Home Health & Hospice Week

Reimbursement:

Don't Ignore PRRB Filing Deadlines

Review board isn't forgiving of filing lapses, decision shows. 

A home health agency punished for challenging cost report settlements and winning had its day in court -- but not over the alleged payback by intermediary auditors.

High Country Home Health Inc., owned by husband and wife Reed and Marilyn Pedrick, won a Provider Reimbursement Review Board hearing over reduced physical therapy costs in their 1994 cost report.

A few months after that PRRB case was decided in 1997, then-intermediary Wellmark reopened the cost report and disallowed excessive administrator compensation to the Pedricks, according to March 3 Tenth Circuit U.S. Court of Appeals decision in High Country v. Thompson.

High Country filed its notice of appeal of the second adjustment in July 1997, but failed to file its final position paper by June 1999. Whether High Country failed to file its preliminary position paper by March 1999 is disputed, the decision notes.

But because High Country missed the final filing deadline, the PRRB dismissed the appeal, and the district court upheld the dismissal.

High Country made numerous arguments against Wellmark's reopening of its cost report in its appeals filing, but the court looked at only one issue -- whether the PRRB's dismissal was justified.

High Country pursued four strategies in arguing against the dismissal based on the deadline:

  • A valid excuse. Extenuating circumstances should apply because High Country's legal counsel's office manager "disappeared" in mid-June 1999. The manager, who stole computer equipment containing firm files, "may have acted to intentionally create exactly this type of problem for our firm" by failing to submit filings, the attorneys told the appeals court.

    But the court doesn't buy it. It rejects High Country's claim of "selective sabotage" because other related papers were filed timely. And "the theft cannot excuse missing a deadline that had expired two weeks earlier," the court says. Plus, legal counsel is responsible for any negligence on the part of its staff.
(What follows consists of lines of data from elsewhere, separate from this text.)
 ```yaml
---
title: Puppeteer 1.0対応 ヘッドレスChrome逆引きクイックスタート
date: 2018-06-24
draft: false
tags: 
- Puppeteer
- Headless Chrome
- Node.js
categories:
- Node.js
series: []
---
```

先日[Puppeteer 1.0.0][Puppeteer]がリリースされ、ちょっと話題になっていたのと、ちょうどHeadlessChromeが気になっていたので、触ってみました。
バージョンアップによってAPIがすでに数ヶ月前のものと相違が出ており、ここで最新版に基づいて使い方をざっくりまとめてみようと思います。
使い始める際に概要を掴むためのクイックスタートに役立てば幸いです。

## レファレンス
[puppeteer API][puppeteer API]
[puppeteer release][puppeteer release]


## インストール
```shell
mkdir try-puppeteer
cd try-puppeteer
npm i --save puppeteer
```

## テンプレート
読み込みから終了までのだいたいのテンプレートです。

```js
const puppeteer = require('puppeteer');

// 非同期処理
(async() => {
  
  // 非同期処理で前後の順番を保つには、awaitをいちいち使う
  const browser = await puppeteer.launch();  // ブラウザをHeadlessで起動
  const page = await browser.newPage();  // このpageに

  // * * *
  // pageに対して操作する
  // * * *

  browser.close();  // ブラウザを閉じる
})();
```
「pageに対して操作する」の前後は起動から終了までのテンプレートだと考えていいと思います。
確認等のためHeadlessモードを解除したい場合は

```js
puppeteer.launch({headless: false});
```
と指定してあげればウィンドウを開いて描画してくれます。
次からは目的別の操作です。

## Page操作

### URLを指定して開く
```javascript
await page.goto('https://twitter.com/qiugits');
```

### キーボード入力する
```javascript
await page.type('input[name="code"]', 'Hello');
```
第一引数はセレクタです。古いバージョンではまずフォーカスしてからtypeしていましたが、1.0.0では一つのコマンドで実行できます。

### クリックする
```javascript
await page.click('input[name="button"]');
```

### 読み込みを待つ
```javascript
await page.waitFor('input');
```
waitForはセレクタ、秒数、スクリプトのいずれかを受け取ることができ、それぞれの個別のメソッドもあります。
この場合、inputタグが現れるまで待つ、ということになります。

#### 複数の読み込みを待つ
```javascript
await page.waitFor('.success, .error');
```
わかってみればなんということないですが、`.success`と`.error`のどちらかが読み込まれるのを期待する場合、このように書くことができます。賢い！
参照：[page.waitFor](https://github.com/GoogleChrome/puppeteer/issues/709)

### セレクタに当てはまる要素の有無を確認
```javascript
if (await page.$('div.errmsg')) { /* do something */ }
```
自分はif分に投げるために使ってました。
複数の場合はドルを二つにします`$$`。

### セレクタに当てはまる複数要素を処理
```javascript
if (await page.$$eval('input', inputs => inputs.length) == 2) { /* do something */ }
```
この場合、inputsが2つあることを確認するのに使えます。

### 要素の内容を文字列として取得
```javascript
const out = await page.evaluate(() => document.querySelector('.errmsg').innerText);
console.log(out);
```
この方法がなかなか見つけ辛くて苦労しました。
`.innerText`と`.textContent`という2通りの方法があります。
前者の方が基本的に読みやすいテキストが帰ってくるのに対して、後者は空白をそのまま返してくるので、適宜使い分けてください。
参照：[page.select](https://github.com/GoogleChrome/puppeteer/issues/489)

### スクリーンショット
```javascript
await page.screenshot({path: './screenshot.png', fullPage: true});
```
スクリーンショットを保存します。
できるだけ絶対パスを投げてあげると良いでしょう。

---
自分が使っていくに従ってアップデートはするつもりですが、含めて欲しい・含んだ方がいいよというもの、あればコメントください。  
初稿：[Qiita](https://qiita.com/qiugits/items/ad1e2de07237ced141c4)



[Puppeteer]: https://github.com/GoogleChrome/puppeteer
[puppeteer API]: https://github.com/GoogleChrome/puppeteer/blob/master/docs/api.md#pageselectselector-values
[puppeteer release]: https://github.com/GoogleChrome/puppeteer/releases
  • Equivalent filing. High Country's preliminary position paper and parallel arguments raised in an appeal for the agency's fiscal year 1995 cost report should have served in place of the missing final position paper. Again, the court disagrees. Even if the preliminary paper were filed, "if filing the preliminary position paper always satisfied the final, there would effectively be no need to file a final position paper," the decision notes.

    As for the parallel case, "the PRRB was under no duty to hunt around in the record, let alone in the records for other cases, in an attempt to discern the nature of High Country's legal claims," the court says.

  • No proper notice. Even though a clear notice of the final position paper deadline was in the initial notice of a hearing, High Country argues that the policy had just switched from a system where a notice was also sent as the deadline approached, and it should have been notified under the old policy. High Country got its initial warning, and the new policy applied, the court upheld.

  • Inconsistent application. High Country offers examples of cases where the PRRB allowed the filing deadline to slide. But none of the cases were similar to High Country's, so "its attempt fails," the court says.

    Thus, the appeals court affirms the lower court's decision, which upheld the PRRB's dismissal of the case. High Country can appeal to the U.S. Supreme Court if it wishes. The HHA's legal counsel didn't respond to a request for comment.